Jones index theorem (1983) states that the set of all possible (finite) indices of subfactors is exactly $$\mathrm{Ind}=\{ 4 \cos(\pi/n)^2 \ | \ n \ge 3 \} \cup [4, \infty),$$ but if we restrict to the finite depth case, the set (say $\mathrm{Ind_{fd}}$) must become countable, because then the index is the squared norm of the principal graph (which then is a finite bipartite graph). According to this paper on page 63 (Afzaly-Morrison-Penneys, to appear in MAMS) there are exactly $8$ possible such indices in the interval $(4,5.25]$.

The set $\mathrm{Ind_{fd}}$ is multiplicative (i.e. $\alpha, \beta \in \mathrm{Ind_{fd}} \Rightarrow \alpha \beta \in \mathrm{Ind_{fd}}$) because the tensor product keeps the finite depth.

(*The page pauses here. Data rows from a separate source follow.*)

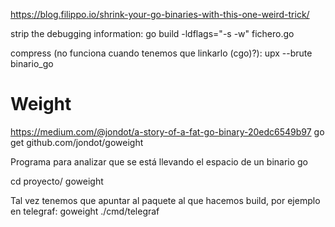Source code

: https://blog.filippo.io/shrink-your-go-binaries-with-this-one-weird-trick/

strip the debugging information:
go build -ldflags="-s -w" fichero.go

compress (no funciona cuando tenemos que linkarlo (cgo)?):
upx --brute binario_go


# Weight
https://medium.com/@jondot/a-story-of-a-fat-go-binary-20edc6549b97
go get github.com/jondot/goweight

Programa para analizar que se está llevando el espacio de un binario go

cd proyecto/
goweight

Tal vez tenemos que apuntar al paquete al que hacemos build, por ejemplo en telegraf:
goweight ./cmd/telegraf
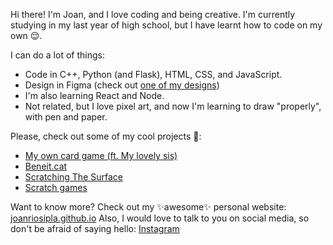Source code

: Hi there! I'm Joan, and I love coding and being creative. I'm currently studying in my last year of high school, but I have learnt how to code on my own 😌.

I can do a lot of things:
- Code in C++, Python (and Flask),  HTML, CSS, and JavaScript.
- Design in Figma (check out [one of my designs](https://joanriosipla.github.io/AgentTruk/))
- I'm also learning React and Node.
- Not related, but I love pixel art, and now I'm learning to draw "properly", with pen and paper.

Please, check out some of my cool projects 🥺:
- [My own card game (ft. My lovely sis)](https://joanriosipla.github.io/AgentTruk/)
- [Beneit.cat](https://beneit.cat/)
- [Scratching The Surface](https://www.youtube.com/@ScratchingTheSurfaceYT)
- [Scratch games](https://scratch.mit.edu/users/coyote_coyota/)

Want to know more? Check out my ✨awesome✨ personal website: [joanriosipla.github.io](https://joanriosipla.github.io)
Also, I would love to talk to you on social media, so don't be afraid of saying hello: [Instagram](https://www.instagram.com/_joanrios)

<!--
**JoanRiosiPla/JoanRiosiPla** is a ✨ _special_ ✨ repository because its `README.md` (this file) appears on your GitHub profile.

Here are some ideas to get you started:

- 🔭 I’m currently working on ...
- 🌱 I’m currently learning ...
- 👯 I’m looking to collaborate on ...
- 🤔 I’m looking for help with ...
- 💬 Ask me about ...
- 📫 How to reach me: ...
- 😄 Pronouns: ...
- ⚡ Fun fact: ...
-->
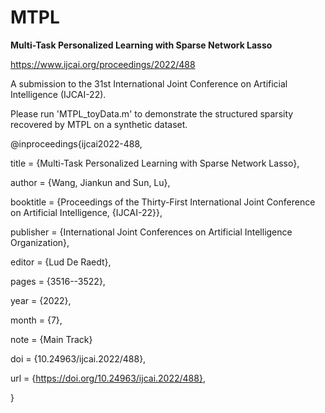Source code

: # MTPL


**Multi-Task Personalized Learning with Sparse Network Lasso**

https://www.ijcai.org/proceedings/2022/488

A submission to the 31st International Joint Conference on Artificial Intelligence (IJCAI-22). 

Please run 'MTPL_toyData.m' to demonstrate the structured sparsity recovered by MTPL on a synthetic dataset.

@inproceedings{ijcai2022-488,

  title     = {Multi-Task Personalized Learning with Sparse Network Lasso},
  
  author    = {Wang, Jiankun and Sun, Lu},
  
  booktitle = {Proceedings of the Thirty-First International Joint Conference on
               Artificial Intelligence, {IJCAI-22}},
               
  publisher = {International Joint Conferences on Artificial Intelligence Organization},
  
  editor    = {Lud De Raedt},
  
  pages     = {3516--3522},
  
  year      = {2022},
  
  month     = {7},
  
  note      = {Main Track}
  
  doi       = {10.24963/ijcai.2022/488},
  
  url       = {https://doi.org/10.24963/ijcai.2022/488},
  
}
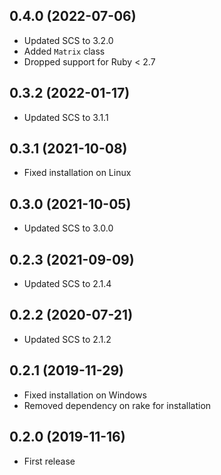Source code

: ## 0.4.0 (2022-07-06)

- Updated SCS to 3.2.0
- Added `Matrix` class
- Dropped support for Ruby < 2.7

## 0.3.2 (2022-01-17)

- Updated SCS to 3.1.1

## 0.3.1 (2021-10-08)

- Fixed installation on Linux

## 0.3.0 (2021-10-05)

- Updated SCS to 3.0.0

## 0.2.3 (2021-09-09)

- Updated SCS to 2.1.4

## 0.2.2 (2020-07-21)

- Updated SCS to 2.1.2

## 0.2.1 (2019-11-29)

- Fixed installation on Windows
- Removed dependency on rake for installation

## 0.2.0 (2019-11-16)

- First release

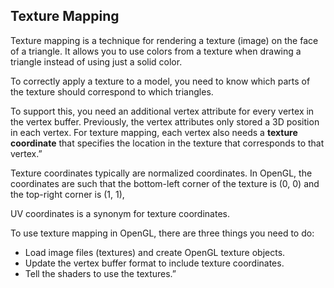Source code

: ## Texture Mapping
Texture mapping is a technique for rendering a texture (image) on the face of a triangle. It allows you to use colors from a texture when drawing a triangle instead of using just a solid color.

To correctly apply a texture to a model, you need to know which parts of the texture should correspond to which triangles.

To support this, you need an additional vertex attribute for every vertex in the vertex buffer. Previously, the vertex attributes only stored a 3D position in each vertex. For texture mapping, each vertex also needs a **texture coordinate** that specifies the location in the texture that corresponds to that vertex.”

Texture coordinates typically are normalized coordinates. In OpenGL, the coordinates are such that the bottom-left corner of the texture is (0, 0) and the top-right corner is (1, 1),

UV coordinates is a synonym for texture coordinates.


To use texture mapping in OpenGL, there are three things you need to do:
- Load image files (textures) and create OpenGL texture objects.
- Update the vertex buffer format to include texture coordinates.
- Tell the shaders to use the textures.”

Now, by this paper (Wassermann, 1998), for all $m<n$, there is a (finite depth) Jones-Wassermann subfactor of index $\frac{\sin^2(n\pi/m)}{\sin^2(\pi/m)}$, so that the set $\mathrm{Ind_{fd}}$ has an accumultation point at $\alpha n^2$ for all $n \in \mathbb{N}_{\ge 2}$ and $\alpha \in \mathrm{Ind_{fd}}$.

By this paper (Etingof-Nikshych-Ostrik, 2005), $\mathrm{Ind_{fd}}$ is contained in the set of positive cyclotomic integers (i.e. a positive elements of $\mathbb{Z}[c_n]$ with $c_n = 2\cos(\pi/n)$), which is a breakthrough in the understanding of $\mathrm{Ind_{fd}}$.

Now, I feel like that we can get even better, because by Theorem 3.2 in this paper (Bisch, 1994): $$\alpha \in \mathrm{Ind_{fd}} \setminus \mathbb{N} \Rightarrow \alpha^{-1} \mathbb{N} \cap \mathrm{Ind_{fd}} = \emptyset.$$ Example: $n(3-\sqrt{5}) \not \in \mathrm{Ind_{fd}}$ because $ 2\frac{3+\sqrt{5}}{2} \cdot n(3-\sqrt{5}) = 4n$, and $\frac{3+\sqrt{5}}{2} = 4\cos^2(\pi/5)$.

More strongly (see this comment) by extending Bisch's result to the ring of integers $R=\mathcal{O}_K$ of any cyclotomic number field $K$ (for example $R=\mathbb{Z}[c_n]$, but it can be something else): $$\alpha \in \mathrm{Ind_{fd}} \setminus R \Rightarrow \alpha^{-1} R \cap \mathrm{Ind_{fd}} = \emptyset.$$

The purpose of this post is not really to ask what exactly is $\mathrm{Ind_{fd}}$ (which seems unreachable), but new results about it, in particular inspired by above observations.